Figure 3a displays the overlap percentage values as a function of IVD core angle. The three points that are labeled in the figure (2a, 2b, and 2c) correspond to Fig. 2. When the IVD core is aligned perpendicular to the plane of interest at the midsection of the sphere (\(90^{\circ }\), Fig. 2a), the 2D FTLE is identical to that of the correct 3D FTLE, as represented by the 100% overlap percentage value. The red 3D FTLE ridges cannot be seen in Fig. 2a as they are obscured by the blue 2D FTLE ridges. As the vortex becomes less perpendicular to the plane, the error in the 2D FTLE increases, resulting in a lower overlap percentage. At \(y/r=0.32\), where the IVD core angle is \(70^{\circ }\), the overlap percentage is only 37%. As an alternative to using the overlap percentage to quantify the error, the difference between the 3D and 2D vortex radius as defined by the location of maximum FTLE was extracted and is presented in Fig. 3b. As the IVD core angle decreases, the error in the radius of the vortex determined by the 2D FTLE increases, as high as 40% in the \(y/r=0.64\) plane. The FTLE errors caused by out-of-plane flow not captured by the 2D FTLE calculation can result in the misidentification of the vortex boundary.

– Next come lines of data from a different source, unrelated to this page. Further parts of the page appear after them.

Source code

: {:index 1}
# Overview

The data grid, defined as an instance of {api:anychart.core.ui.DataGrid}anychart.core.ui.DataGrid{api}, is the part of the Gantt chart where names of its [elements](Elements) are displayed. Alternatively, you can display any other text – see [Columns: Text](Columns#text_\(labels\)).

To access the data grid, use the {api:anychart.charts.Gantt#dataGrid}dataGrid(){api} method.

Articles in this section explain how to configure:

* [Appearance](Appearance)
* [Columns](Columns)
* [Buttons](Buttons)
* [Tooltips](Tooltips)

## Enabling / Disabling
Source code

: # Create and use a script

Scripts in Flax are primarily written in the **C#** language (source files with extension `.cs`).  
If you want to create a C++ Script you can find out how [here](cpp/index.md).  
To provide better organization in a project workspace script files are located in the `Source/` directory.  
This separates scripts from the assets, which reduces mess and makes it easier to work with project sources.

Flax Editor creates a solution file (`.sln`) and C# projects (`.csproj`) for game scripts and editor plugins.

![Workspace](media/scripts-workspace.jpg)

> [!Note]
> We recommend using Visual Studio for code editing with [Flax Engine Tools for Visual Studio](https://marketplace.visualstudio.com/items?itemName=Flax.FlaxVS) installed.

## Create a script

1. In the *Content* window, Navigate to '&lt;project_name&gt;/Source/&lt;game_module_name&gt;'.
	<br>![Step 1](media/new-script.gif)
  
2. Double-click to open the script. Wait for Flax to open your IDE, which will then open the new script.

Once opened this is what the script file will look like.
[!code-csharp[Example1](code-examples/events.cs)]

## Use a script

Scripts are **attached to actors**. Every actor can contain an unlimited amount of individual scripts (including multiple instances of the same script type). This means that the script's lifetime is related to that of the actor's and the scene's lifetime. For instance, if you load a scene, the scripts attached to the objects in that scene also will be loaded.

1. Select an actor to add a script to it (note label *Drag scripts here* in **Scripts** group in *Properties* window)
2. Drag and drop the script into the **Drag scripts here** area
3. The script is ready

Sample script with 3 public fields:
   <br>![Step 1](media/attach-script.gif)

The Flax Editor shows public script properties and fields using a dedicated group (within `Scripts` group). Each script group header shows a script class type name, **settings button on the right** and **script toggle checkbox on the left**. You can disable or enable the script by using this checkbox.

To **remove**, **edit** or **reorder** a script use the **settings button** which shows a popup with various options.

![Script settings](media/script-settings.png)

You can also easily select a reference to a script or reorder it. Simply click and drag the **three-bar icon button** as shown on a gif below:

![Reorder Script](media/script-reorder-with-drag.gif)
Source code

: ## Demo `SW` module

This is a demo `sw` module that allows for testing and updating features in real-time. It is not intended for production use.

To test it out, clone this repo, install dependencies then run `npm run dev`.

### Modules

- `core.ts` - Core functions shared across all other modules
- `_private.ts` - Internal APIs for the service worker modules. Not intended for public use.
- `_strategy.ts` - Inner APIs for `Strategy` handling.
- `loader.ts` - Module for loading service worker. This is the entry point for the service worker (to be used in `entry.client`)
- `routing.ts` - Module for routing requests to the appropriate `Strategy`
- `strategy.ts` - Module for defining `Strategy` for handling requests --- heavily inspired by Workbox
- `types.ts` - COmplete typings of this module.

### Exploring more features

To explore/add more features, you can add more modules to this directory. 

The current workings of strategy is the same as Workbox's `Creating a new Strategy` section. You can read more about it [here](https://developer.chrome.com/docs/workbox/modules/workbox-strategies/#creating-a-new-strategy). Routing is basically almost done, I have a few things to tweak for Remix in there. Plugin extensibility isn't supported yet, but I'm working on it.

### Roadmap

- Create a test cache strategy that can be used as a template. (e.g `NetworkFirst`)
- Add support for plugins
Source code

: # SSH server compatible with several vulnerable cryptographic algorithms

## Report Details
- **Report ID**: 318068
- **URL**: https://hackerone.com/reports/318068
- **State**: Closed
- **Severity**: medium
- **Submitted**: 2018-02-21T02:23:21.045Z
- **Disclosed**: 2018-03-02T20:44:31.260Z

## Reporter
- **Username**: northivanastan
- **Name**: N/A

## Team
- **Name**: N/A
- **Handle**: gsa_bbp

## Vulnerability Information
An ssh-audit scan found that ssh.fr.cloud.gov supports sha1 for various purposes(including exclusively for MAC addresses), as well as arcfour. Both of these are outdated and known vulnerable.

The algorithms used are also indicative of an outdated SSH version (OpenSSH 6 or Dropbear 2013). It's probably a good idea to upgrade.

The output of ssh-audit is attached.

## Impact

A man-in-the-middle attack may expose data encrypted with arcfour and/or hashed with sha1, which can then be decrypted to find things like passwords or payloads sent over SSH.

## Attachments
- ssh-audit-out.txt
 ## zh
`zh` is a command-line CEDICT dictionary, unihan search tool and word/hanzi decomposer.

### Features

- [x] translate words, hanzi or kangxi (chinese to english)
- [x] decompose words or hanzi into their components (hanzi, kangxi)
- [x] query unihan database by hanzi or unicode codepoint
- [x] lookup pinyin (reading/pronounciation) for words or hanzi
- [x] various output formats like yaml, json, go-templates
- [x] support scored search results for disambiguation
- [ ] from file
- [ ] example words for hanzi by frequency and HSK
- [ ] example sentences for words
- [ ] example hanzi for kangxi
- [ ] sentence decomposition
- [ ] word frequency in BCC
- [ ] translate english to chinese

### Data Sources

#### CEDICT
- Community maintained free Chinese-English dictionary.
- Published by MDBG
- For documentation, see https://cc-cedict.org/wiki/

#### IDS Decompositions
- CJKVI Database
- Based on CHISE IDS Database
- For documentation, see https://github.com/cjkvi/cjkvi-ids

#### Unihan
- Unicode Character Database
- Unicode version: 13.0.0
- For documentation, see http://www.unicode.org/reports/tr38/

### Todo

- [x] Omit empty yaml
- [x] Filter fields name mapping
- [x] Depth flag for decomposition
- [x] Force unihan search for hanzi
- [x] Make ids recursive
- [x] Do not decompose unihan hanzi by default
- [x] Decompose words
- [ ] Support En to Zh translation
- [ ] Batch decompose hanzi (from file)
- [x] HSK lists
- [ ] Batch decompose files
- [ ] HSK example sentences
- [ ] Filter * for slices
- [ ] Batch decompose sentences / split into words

2.2 Experimental wake behind a trapezoidal pitching panel

2.2.1 Experimental test case

A 3D experimental test case was investigated to determine the relationship between lack of dimensional support and FTLE results in a more complex flow field using experimental data. The test case analyzed was the wake behind a trapezoidal pitching panel (Kumar et al. 2016; King et al. 2018; Kumar et al. 2018). The panel approximately models the shape of a fish caudal fin and is made of rigid acrylic. The panel was 1.59 mm thick, had a midspan chord of 101 mm (c), a 52-mm leading edge span, and a 254-mm trailing edge span. The sweep angle of the panel leading edge was \(45^{\circ }\), and the panel was pitched about its leading edge through an angle of \(\pm \ 7.5^{\circ }\) with \(0^{\circ }\) inline with the streamwise direction (x). Data at a Strouhal number based on the pitching amplitude of 0.37 and at a Reynolds number based on chord of 7400 were collected using stereoscopic PIV.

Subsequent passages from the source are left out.